Task brief: Among the following entries, say how many lines contain the word "parameters"; the answer is a number and nothing else.

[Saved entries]
* * * * * * *
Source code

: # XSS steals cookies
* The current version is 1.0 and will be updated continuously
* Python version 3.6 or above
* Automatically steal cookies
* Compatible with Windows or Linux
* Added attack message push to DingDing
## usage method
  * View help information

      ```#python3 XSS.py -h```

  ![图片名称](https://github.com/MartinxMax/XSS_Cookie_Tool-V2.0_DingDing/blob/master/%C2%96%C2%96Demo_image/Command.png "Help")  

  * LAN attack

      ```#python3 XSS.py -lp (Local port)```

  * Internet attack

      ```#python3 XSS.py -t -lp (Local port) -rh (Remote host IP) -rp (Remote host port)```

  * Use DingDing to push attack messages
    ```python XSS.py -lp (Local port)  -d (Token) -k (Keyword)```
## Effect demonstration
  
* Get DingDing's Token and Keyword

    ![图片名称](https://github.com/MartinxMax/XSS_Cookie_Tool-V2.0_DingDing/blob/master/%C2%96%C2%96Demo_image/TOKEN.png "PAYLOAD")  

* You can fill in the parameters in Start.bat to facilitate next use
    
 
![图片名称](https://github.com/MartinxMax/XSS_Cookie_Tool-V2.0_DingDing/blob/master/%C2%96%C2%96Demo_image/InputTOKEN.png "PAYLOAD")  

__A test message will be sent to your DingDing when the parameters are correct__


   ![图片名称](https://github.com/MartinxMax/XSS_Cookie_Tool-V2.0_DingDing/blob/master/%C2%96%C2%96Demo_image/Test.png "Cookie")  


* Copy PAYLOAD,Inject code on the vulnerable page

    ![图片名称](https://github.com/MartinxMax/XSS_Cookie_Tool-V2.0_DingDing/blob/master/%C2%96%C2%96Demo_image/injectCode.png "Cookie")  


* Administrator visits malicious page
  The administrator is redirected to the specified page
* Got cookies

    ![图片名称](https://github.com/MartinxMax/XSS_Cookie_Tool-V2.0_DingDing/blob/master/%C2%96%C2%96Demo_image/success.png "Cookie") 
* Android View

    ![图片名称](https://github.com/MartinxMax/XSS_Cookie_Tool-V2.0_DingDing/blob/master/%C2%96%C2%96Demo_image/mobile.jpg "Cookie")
* * * * * * *
Exercise response: 2